Founded by Daniel Báez and Tony Rodríguez, the first edition featured 26 exhibitors, including a handful of international galleries like Gavin Brown's Enterprise, Marlborough Contemporary and White Columns. It took place in June 2017, before Hurricane Maria, which caused an estimated $95bn in damage, devastated the island, where some areas remain without electricity. But Báez, the fair's director, visited San Juan two weeks ago and is undeterred. “Before Maria there was not enough funding; after Maria, less,” he says. “But hopes are still up.”
The venue this year will be the Antiguo Arsenal de la Marina Española, which is also where the Poly/Graphic San Juan Triennial is held. Báez says that the move from the Conservatoria de Música de Puerto Rico was not due to hurricane damage but for “financial and political reasons”. It was also motivated by a desire to be in the Old San Juan district, which is port of the city and receives the most foot traffic. “To bring in locals and visitors is the goal,” Báez says.
Last year's edition attracted 4,000 attendees, and the organisers are hoping to double or triple that. It was “challenging to get people to go”, Báez says, and only about 10 notable local collectors came. “You have to keep in mind that there are only 45 collectors on the whole island,” he adds.
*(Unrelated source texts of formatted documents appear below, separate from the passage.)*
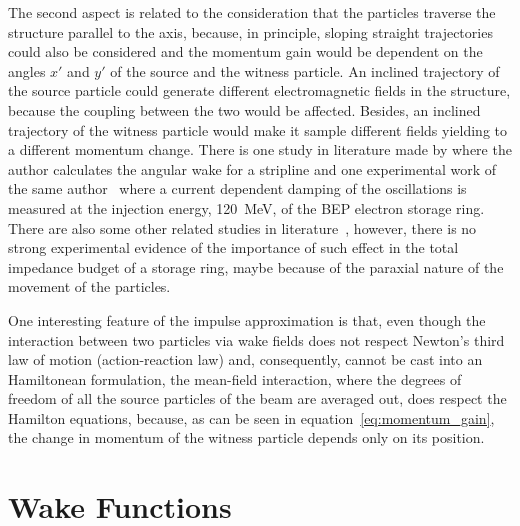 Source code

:     The second aspect is related to the consideration that the particles traverse the structure parallel to the axis, because, in principle, sloping straight trajectories could also be considered and the momentum gain would be dependent on the angles $x'$ and $y'$ of the source and the witness particle. An inclined trajectory of the source particle could generate different electromagnetic fields in the structure, because the coupling between the two would be affected. Besides, an inclined trajectory of the witness particle would make it sample different fields yielding to a different momentum change. There is one study in literature made by  where the author calculates the angular wake for a stripline and one experimental work of the same author~\cite{Danilov1993} where a current dependent damping of the oscillations is measured at the injection energy, \SI{120}{\mega\electronvolt}, of the BEP electron storage ring. There are also some other related studies in literature~\cite{Jones1998}, however, there is no strong experimental evidence of the importance of such effect in the total impedance budget of a storage ring, maybe because of the paraxial nature of the movement of the particles.

    One interesting feature of the impulse approximation is that, even though the interaction between two particles via wake fields does not respect Newton's third law of motion (action-reaction law) and, consequently, cannot be cast into an Hamiltonean formulation, the mean-field interaction, where the degrees of freedom of all the source particles of the beam are averaged out, does respect the Hamilton equations, because, as can be seen in equation~\eqref{eq:momentum_gain}, the change in momentum of the witness particle depends only on its position.

\section{Wake Functions}\label{sec:wake_functions}

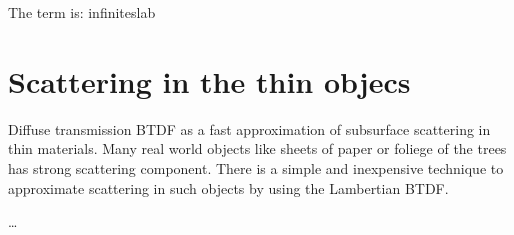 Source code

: The term is: \gls{infiniteslab}

\section{Scattering in the thin objecs}
Diffuse transmission BTDF as a fast approximation of subsurface scattering in
thin materials.
Many real world objects like sheets of paper or foliege of the trees has strong
scattering component. There is a simple and inexpensive technique to approximate
scattering in such objects by using the Lambertian BTDF.

\ldots
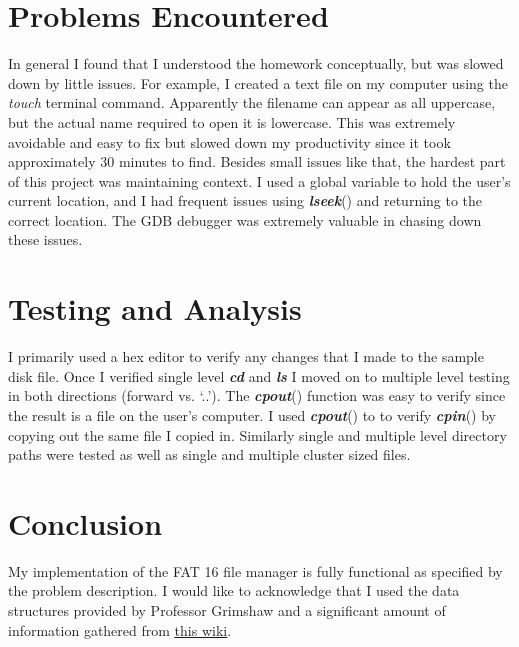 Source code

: \documentclass[12pt,letter,titlepage]{article}
\begin{document}
\section*{Problems Encountered}
In general I found that I understood the homework conceptually, but was slowed down by little issues. For example, I created a text file on my computer using the \textit{touch} terminal command. Apparently the filename can appear as all uppercase, but the actual name required to open it is lowercase. This was extremely avoidable and easy to fix but slowed down my productivity since it took approximately 30 minutes to find. Besides small issues like that, the hardest part of this project was maintaining context. I used a global variable to hold the user's current location, and I had frequent issues using {\color{cyan}\textbf{\textit{lseek}}}() and returning to the correct location. The GDB debugger was extremely valuable in chasing down these issues. 


\section*{Testing and Analysis}
I primarily used a hex editor to verify any changes that I made to the sample disk file. Once I verified single level {\color{orange}\textbf{\textit{cd}}} and {\color{orange}\textbf{\textit{ls}}} I moved on to multiple level testing in both directions (forward vs. `..'). The {\color{orange}\textbf{\textit{cpout}}}() function was easy to verify since the result is a file on the user's computer. I used {\color{orange}\textbf{\textit{cpout}}}() to to verify {\color{orange}\textbf{\textit{cpin}}}() by copying out the same file I copied in. Similarly single and multiple level directory paths were tested as well as single and multiple cluster sized files.

\section*{Conclusion}
My implementation of the FAT 16 file manager is fully functional as specified by the problem description. I would like to acknowledge that I used the data structures provided by Professor Grimshaw and a significant amount of information gathered from \href{http://wiki.osdev.org/FAT#FAT_16}{\color{blue}\underline{this wiki}}.
\end{document}
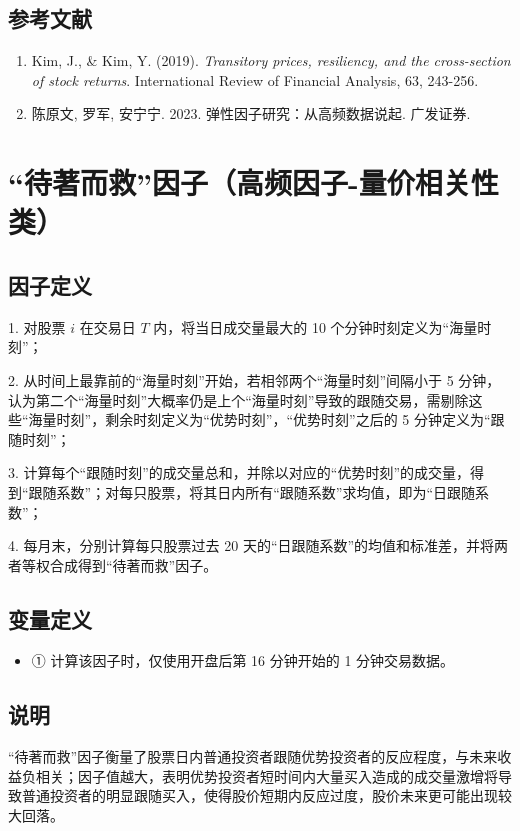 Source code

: \documentclass{article}
\begin{document}
\subsection{参考文献}
\begin{enumerate}
    \item Kim, J., \& Kim, Y. (2019). \textit{Transitory prices, resiliency, and the cross-section of stock returns}. International Review of Financial Analysis, 63, 243-256.
    \item 陈原文, 罗军, 安宁宁. 2023. 弹性因子研究：从高频数据说起. 广发证券.
\end{enumerate}

\section{“待著而救”因子（高频因子-量价相关性类）}

\subsection{因子定义}

1. 对股票 \( i \) 在交易日 \( T \) 内，将当日成交量最大的 10 个分钟时刻定义为“海量时刻”；

2. 从时间上最靠前的“海量时刻”开始，若相邻两个“海量时刻”间隔小于 5 分钟，认为第二个“海量时刻”大概率仍是上个“海量时刻”导致的跟随交易，需剔除这些“海量时刻”，剩余时刻定义为“优势时刻”，“优势时刻”之后的 5 分钟定义为“跟随时刻”；

3. 计算每个“跟随时刻”的成交量总和，并除以对应的“优势时刻”的成交量，得到“跟随系数”；对每只股票，将其日内所有“跟随系数”求均值，即为“日跟随系数”；

4. 每月末，分别计算每只股票过去 20 天的“日跟随系数”的均值和标准差，并将两者等权合成得到“待著而救”因子。

\subsection{变量定义}
\begin{itemize}
    \item ① 计算该因子时，仅使用开盘后第 16 分钟开始的 1 分钟交易数据。
\end{itemize}

\subsection{说明}
“待著而救”因子衡量了股票日内普通投资者跟随优势投资者的反应程度，与未来收益负相关；因子值越大，表明优势投资者短时间内大量买入造成的成交量激增将导致普通投资者的明显跟随买入，使得股价短期内反应过度，股价未来更可能出现较大回落。
\end{document}
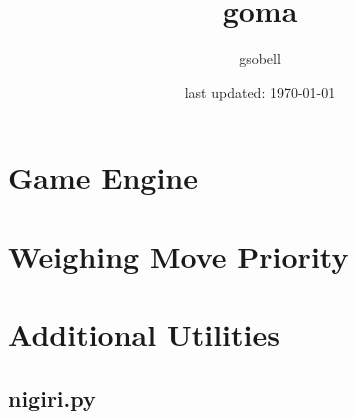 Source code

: \documentclass[11pt]{article}
\title{\textbf{goma}}
\author{gsobell}
\date{last updated: \today}
\begin{document}
\maketitle
{}
\subsection{}

\section{Game Engine}

\section{Weighing Move Priority}

\section{Additional Utilities}
\subsection{nigiri.py}
\end{document}
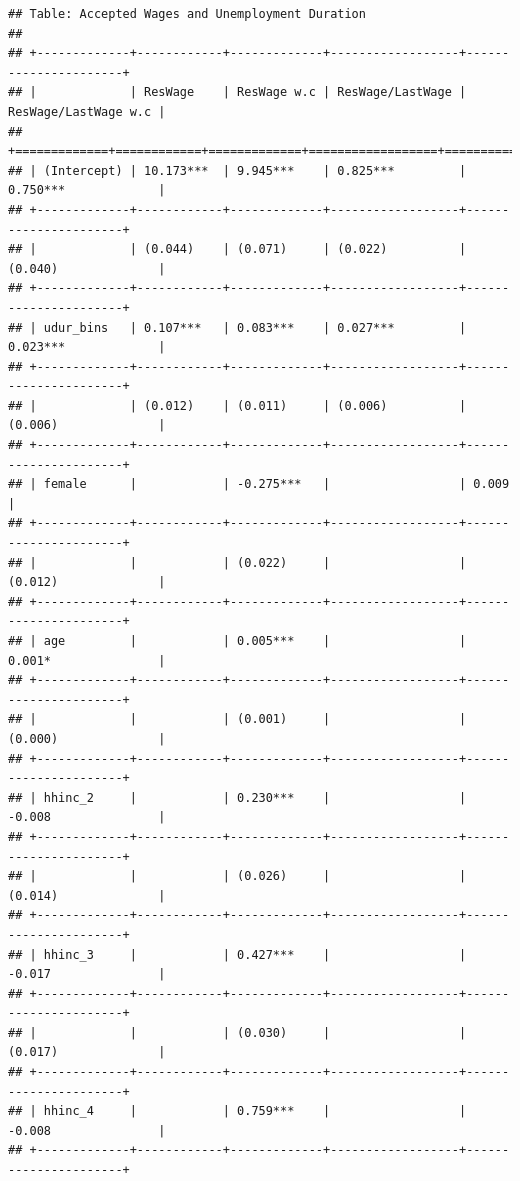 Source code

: \documentclass[
]{article}
\begin{document}
\begin{verbatim}
## Table: Accepted Wages and Unemployment Duration 
## 
## +-------------+------------+-------------+------------------+----------------------+
## |             | ResWage    | ResWage w.c | ResWage/LastWage | ResWage/LastWage w.c |
## +=============+============+=============+==================+======================+
## | (Intercept) | 10.173***  | 9.945***    | 0.825***         | 0.750***             |
## +-------------+------------+-------------+------------------+----------------------+
## |             | (0.044)    | (0.071)     | (0.022)          | (0.040)              |
## +-------------+------------+-------------+------------------+----------------------+
## | udur_bins   | 0.107***   | 0.083***    | 0.027***         | 0.023***             |
## +-------------+------------+-------------+------------------+----------------------+
## |             | (0.012)    | (0.011)     | (0.006)          | (0.006)              |
## +-------------+------------+-------------+------------------+----------------------+
## | female      |            | -0.275***   |                  | 0.009                |
## +-------------+------------+-------------+------------------+----------------------+
## |             |            | (0.022)     |                  | (0.012)              |
## +-------------+------------+-------------+------------------+----------------------+
## | age         |            | 0.005***    |                  | 0.001*               |
## +-------------+------------+-------------+------------------+----------------------+
## |             |            | (0.001)     |                  | (0.000)              |
## +-------------+------------+-------------+------------------+----------------------+
## | hhinc_2     |            | 0.230***    |                  | -0.008               |
## +-------------+------------+-------------+------------------+----------------------+
## |             |            | (0.026)     |                  | (0.014)              |
## +-------------+------------+-------------+------------------+----------------------+
## | hhinc_3     |            | 0.427***    |                  | -0.017               |
## +-------------+------------+-------------+------------------+----------------------+
## |             |            | (0.030)     |                  | (0.017)              |
## +-------------+------------+-------------+------------------+----------------------+
## | hhinc_4     |            | 0.759***    |                  | -0.008               |
## +-------------+------------+-------------+------------------+----------------------+

\end{verbatim}
\end{document}
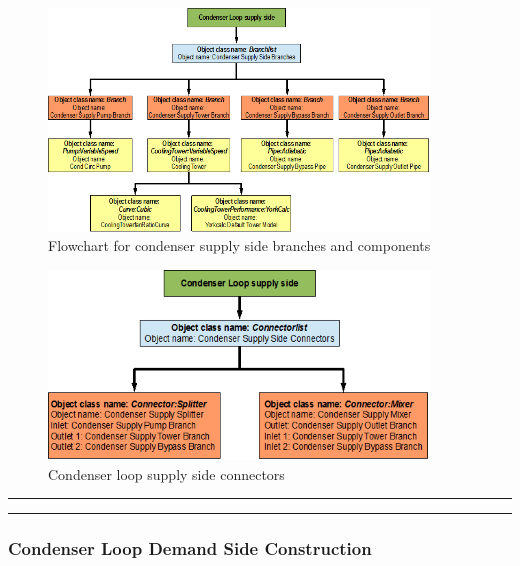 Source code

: \begin{figure}[hbtp] %
\centering
\includegraphics[width=0.9\textwidth, height=0.9\textheight, keepaspectratio=true]{media/image032.png}
\caption{Flowchart for condenser supply side branches and components \protect \label{fig:flowchart-for-condenser-supply-side-branches}}
\end{figure}

\begin{figure}[hbtp] %
\centering
\includegraphics[width=0.9\textwidth, height=0.9\textheight, keepaspectratio=true]{media/image033.png}
\caption{Condenser loop supply side connectors \protect \label{fig:condenser-loop-supply-side-connectors}}
\end{figure}

\begin{center}\rule{0.5\linewidth}{0.4pt}\end{center}

\begin{center}\rule{0.5\linewidth}{0.4pt}\end{center}

\subsubsection{Condenser Loop Demand Side Construction}\label{condenser-loop-demand-side-construction-001}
The 2018 fair will expand to around 35 exhibitors with the addition of a new Duplex sector of joint presentations. Notable duos in discussion for partnering include the Green Gallery from Milwaukee, Wisconsin, and Misako & Rosen from Tokyo, Japan, as well as Casa Quien and Sindicato, both from Santo Domingo, Dominican Republic. The event will also feature a projects sector, Mecanismos, curated by Carla Acevedo-Yates.
Local artists who could not afford to participate last year were invited to show their work in a studio visit programme, Satellite. The artist Elle Pérez connected with exhibiting gallery 47 Canal through her Satellite project. Although Pérez was not exactly plucked from obscurity (she received an MFA in photography from Yale and now teaches at Harvard), the encounter did result in her first solo show, In Bloom (until 8 April), at the New York gallery’s Grand Street location.
While the Caribbean network of artists and dealers is comparatively small, Báez says his largest hurdles are not a dearth of talent, but finances and a lack of support from the government. “We want to raise awareness after the hurricane that it’s a beautiful country you can go visit.” He is also angling for more private sponsors, “now that we’ve proved that this works”.
Báez acknowledges that many in Puerto Rico are “sad still, mourning”, and that the hurricane negatively impacted many artists who have had to “shift their attention from the arts into survival mode”. In a recent show at the Embajada gallery in San Juan that addressed the island's current situation, Yiyo Tirado created a closed circuit between two plastic gasoline tanks, referencing those who “died over gasoline”, says Báez. Embajada was included in the fair last year and is set to return again.
But the fair director also sees humour and resilience among the island's artists, and wants to bring them a bigger platform. Báez, who is from the Dominican Republic, says that art fairs in Argentina, Colombia, Mexico and Brazil fail to include many Caribbean institutions and artists, apart from “maybe a Cuban artist or two that is hot at the moment.” He adds: “If they’re not going to include us, let’s bring them to us.”